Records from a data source
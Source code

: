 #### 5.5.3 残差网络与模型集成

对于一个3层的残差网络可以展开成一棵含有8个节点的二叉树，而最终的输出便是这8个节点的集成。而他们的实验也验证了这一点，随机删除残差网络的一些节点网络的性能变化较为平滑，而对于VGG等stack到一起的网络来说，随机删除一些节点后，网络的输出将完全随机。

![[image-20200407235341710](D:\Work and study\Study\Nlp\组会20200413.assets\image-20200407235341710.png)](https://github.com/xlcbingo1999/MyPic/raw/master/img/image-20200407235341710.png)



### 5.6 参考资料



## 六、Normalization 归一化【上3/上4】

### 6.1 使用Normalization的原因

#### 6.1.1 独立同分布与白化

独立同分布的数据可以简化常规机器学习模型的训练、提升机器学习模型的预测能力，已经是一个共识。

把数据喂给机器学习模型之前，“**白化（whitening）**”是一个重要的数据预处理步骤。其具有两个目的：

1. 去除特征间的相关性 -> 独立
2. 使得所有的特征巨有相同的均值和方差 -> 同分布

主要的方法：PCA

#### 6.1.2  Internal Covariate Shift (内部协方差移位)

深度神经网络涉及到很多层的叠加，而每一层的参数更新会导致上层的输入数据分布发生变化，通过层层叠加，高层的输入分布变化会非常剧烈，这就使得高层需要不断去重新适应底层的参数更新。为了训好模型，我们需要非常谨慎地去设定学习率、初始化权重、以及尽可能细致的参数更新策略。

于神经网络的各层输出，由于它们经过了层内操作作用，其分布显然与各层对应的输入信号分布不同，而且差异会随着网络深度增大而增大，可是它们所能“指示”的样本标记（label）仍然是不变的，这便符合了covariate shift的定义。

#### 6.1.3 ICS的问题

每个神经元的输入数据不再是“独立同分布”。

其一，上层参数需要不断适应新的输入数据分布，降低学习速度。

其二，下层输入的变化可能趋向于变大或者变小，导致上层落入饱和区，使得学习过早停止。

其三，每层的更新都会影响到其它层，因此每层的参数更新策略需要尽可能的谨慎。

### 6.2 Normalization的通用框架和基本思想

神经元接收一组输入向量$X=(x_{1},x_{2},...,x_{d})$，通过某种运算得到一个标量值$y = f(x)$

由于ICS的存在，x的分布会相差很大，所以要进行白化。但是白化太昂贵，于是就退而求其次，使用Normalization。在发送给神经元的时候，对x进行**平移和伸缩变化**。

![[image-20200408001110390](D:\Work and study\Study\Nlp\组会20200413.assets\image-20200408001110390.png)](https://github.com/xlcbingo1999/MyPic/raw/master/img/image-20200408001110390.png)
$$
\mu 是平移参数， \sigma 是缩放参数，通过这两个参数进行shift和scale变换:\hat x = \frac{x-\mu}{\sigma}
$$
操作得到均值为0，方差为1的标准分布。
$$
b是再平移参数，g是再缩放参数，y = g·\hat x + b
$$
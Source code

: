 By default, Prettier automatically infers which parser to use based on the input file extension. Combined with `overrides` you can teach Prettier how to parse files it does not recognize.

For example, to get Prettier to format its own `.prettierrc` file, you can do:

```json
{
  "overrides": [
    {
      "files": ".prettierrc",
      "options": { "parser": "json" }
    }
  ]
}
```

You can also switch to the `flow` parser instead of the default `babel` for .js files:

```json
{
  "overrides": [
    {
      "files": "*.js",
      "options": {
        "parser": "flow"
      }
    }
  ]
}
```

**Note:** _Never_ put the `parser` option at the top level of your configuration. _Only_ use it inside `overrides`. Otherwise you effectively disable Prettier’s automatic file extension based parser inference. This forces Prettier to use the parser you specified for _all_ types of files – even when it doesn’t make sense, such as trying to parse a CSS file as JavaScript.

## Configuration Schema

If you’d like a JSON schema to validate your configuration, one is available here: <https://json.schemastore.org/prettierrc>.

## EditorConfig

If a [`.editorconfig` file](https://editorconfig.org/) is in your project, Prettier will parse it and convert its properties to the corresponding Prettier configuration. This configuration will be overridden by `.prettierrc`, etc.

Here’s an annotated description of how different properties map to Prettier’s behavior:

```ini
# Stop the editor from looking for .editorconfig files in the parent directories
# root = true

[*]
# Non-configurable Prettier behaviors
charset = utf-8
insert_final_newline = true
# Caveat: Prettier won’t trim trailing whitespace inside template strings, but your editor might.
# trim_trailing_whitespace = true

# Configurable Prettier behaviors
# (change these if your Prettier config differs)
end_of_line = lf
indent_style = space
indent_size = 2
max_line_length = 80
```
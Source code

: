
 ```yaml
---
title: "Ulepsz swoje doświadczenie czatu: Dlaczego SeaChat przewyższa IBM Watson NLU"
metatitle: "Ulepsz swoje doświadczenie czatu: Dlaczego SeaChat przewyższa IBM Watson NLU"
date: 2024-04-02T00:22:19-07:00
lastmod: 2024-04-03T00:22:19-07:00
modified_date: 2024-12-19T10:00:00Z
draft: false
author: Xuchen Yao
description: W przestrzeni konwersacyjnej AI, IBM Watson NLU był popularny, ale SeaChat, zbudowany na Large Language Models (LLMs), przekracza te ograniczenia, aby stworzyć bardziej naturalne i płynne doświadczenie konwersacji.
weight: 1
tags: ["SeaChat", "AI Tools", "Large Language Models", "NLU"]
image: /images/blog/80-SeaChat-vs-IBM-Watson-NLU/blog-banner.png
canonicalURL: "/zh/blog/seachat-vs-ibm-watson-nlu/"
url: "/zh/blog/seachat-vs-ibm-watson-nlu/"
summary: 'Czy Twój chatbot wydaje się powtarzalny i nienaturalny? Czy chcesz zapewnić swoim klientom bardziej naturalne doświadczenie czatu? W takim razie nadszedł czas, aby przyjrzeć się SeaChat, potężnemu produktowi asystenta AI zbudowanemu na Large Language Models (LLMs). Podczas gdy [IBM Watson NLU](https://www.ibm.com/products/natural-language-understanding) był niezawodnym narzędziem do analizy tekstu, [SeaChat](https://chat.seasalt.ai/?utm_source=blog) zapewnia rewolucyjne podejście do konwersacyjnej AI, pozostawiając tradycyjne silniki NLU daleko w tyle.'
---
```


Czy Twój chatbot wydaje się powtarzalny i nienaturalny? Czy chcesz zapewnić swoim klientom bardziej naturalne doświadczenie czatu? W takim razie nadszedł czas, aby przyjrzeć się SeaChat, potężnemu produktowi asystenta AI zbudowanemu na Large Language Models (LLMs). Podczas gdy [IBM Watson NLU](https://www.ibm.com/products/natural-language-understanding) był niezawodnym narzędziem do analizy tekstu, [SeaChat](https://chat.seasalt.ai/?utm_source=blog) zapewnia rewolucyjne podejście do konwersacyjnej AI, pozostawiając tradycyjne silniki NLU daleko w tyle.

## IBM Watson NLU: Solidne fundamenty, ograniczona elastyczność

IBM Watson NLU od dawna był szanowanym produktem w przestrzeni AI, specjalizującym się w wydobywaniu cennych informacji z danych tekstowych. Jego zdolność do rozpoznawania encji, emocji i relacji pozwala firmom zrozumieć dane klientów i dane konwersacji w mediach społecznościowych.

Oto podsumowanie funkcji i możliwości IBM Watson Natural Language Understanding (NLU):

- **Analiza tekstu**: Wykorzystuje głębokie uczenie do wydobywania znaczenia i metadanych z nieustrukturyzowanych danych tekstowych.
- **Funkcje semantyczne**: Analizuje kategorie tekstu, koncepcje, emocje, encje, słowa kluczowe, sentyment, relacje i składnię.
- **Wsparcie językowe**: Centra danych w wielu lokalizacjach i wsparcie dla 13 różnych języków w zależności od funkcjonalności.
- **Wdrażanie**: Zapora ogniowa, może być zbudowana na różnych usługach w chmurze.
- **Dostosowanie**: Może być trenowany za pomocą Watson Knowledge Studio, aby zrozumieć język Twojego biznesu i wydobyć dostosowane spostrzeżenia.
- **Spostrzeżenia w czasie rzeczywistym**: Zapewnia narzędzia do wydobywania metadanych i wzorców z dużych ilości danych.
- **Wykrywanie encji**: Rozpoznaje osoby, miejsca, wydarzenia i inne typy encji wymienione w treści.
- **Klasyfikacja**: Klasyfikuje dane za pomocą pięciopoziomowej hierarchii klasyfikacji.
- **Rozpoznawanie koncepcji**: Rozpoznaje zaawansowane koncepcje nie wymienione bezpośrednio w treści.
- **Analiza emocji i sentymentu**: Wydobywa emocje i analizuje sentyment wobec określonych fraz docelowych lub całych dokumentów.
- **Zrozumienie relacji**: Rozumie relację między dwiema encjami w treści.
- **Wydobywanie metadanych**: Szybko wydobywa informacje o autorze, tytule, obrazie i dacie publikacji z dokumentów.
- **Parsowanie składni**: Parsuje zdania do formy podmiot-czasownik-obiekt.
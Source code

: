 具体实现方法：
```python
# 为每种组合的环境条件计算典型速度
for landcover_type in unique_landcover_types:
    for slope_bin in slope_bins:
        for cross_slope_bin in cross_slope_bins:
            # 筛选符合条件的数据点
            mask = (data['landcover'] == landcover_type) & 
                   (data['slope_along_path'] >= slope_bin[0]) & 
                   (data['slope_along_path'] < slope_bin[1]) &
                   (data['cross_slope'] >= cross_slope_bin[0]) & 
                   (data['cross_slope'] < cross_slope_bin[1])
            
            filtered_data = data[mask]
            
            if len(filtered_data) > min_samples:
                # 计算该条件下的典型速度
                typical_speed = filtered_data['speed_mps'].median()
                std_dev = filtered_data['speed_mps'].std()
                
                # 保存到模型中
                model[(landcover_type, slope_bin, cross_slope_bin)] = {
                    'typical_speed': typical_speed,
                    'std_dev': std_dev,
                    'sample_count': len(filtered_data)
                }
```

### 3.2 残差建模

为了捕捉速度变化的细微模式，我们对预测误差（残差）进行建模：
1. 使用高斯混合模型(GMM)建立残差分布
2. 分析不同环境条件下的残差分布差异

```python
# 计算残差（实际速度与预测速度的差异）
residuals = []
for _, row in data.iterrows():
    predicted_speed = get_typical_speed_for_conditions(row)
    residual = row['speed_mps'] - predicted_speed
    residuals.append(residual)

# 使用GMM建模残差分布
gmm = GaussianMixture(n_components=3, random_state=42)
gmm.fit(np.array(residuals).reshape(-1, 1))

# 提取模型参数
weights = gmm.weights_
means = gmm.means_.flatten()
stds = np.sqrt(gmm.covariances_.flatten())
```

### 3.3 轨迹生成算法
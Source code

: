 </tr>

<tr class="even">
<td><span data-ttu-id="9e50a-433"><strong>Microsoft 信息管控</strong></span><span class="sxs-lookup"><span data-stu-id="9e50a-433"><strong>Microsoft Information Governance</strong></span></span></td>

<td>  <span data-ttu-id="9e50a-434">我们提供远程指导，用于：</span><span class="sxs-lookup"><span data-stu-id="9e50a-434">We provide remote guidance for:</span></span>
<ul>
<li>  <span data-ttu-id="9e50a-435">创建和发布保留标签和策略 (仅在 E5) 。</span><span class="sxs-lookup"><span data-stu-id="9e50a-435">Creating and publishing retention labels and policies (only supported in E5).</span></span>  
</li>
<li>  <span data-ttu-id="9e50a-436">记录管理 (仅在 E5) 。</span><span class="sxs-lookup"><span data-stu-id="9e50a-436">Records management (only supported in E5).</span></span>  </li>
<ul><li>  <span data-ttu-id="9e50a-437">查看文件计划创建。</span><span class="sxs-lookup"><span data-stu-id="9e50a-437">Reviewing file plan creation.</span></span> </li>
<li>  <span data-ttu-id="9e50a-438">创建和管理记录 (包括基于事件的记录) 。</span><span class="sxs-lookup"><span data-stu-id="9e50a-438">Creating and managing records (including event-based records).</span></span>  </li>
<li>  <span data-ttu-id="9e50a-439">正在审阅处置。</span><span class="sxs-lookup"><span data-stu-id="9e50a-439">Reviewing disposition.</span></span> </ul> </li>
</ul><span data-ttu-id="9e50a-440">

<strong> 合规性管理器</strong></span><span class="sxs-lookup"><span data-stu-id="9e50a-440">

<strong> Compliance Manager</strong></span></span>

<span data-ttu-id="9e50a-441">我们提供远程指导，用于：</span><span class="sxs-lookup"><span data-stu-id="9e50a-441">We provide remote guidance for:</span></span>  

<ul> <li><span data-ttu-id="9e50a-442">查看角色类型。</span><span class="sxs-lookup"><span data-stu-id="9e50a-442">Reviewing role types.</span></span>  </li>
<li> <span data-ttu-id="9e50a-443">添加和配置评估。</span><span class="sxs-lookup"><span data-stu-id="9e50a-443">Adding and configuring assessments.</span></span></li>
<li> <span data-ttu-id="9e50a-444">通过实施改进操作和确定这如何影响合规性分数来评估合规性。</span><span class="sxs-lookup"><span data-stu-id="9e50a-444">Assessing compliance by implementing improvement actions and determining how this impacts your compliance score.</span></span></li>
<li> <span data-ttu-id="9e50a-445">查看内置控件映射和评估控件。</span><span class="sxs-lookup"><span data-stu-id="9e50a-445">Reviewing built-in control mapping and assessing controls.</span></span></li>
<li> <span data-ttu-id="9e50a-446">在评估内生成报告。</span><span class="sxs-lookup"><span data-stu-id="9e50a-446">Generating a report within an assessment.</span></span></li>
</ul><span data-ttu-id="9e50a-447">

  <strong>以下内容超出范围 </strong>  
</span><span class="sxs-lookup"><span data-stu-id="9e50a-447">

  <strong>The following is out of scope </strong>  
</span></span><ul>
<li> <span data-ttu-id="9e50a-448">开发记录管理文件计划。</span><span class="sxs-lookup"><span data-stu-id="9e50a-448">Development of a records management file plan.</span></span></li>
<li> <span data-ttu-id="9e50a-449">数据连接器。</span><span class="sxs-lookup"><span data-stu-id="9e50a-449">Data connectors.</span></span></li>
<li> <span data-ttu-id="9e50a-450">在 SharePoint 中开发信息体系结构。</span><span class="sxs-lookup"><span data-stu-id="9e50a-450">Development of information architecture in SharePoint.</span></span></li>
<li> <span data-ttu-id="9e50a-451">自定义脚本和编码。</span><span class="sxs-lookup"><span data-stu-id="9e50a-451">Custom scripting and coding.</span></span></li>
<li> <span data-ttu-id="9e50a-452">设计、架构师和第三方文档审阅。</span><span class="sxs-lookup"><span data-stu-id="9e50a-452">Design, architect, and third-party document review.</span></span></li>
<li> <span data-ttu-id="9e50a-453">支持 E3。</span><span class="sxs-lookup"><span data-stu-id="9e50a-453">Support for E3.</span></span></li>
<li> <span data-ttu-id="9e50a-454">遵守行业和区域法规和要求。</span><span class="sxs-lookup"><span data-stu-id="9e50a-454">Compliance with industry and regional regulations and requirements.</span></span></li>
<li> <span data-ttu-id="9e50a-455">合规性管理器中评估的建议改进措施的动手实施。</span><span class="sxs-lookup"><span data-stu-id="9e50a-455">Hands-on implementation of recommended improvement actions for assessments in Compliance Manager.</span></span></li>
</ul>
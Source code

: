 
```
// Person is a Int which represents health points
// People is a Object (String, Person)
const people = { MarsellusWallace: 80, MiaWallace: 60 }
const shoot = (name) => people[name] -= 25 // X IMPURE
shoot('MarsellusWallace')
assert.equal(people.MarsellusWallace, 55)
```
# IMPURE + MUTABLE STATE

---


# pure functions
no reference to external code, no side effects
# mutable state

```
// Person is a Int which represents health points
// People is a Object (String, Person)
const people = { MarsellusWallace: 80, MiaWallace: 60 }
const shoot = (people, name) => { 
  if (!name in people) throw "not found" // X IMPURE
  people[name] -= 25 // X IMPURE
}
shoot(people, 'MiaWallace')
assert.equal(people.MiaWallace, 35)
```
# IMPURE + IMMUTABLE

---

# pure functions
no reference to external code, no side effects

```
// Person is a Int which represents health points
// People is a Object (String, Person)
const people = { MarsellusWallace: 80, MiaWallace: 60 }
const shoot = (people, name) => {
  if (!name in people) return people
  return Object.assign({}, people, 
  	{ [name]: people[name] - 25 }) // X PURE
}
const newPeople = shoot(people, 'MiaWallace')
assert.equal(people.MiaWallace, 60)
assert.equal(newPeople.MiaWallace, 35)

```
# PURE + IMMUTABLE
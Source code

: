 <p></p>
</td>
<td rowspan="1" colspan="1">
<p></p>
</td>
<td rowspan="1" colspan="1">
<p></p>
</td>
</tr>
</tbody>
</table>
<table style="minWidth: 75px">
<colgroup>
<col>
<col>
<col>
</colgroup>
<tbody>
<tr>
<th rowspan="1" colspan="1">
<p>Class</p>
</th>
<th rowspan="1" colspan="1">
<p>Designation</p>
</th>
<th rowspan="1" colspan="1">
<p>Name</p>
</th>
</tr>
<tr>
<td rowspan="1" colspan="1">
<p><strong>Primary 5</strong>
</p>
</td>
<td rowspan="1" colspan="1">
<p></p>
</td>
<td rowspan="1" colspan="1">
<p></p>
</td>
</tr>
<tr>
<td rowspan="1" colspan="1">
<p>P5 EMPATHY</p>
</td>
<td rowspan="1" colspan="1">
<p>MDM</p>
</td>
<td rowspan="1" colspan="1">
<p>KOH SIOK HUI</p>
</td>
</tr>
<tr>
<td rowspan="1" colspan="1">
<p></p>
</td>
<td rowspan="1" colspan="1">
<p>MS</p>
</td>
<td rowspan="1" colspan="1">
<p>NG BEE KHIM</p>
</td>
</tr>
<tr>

- [Prompt] The range runs from the line above containing "IBM Watson NLU od" to the line containing "- **Wykrywanie encji**: Rozpoznaje", inclusive. Restate those lines word for word and no others.

- [Solution to this problem]
IBM Watson NLU od dawna był szanowanym produktem w przestrzeni AI, specjalizującym się w wydobywaniu cennych informacji z danych tekstowych. Jego zdolność do rozpoznawania encji, emocji i relacji pozwala firmom zrozumieć dane klientów i dane konwersacji w mediach społecznościowych.

Oto podsumowanie funkcji i możliwości IBM Watson Natural Language Understanding (NLU):

- **Analiza tekstu**: Wykorzystuje głębokie uczenie do wydobywania znaczenia i metadanych z nieustrukturyzowanych danych tekstowych.
- **Funkcje semantyczne**: Analizuje kategorie tekstu, koncepcje, emocje, encje, słowa kluczowe, sentyment, relacje i składnię.
- **Wsparcie językowe**: Centra danych w wielu lokalizacjach i wsparcie dla 13 różnych języków w zależności od funkcjonalności.
- **Wdrażanie**: Zapora ogniowa, może być zbudowana na różnych usługach w chmurze.
- **Dostosowanie**: Może być trenowany za pomocą Watson Knowledge Studio, aby zrozumieć język Twojego biznesu i wydobyć dostosowane spostrzeżenia.
- **Spostrzeżenia w czasie rzeczywistym**: Zapewnia narzędzia do wydobywania metadanych i wzorców z dużych ilości danych.
- **Wykrywanie encji**: Rozpoznaje osoby, miejsca, wydarzenia i inne typy encji wymienione w treści.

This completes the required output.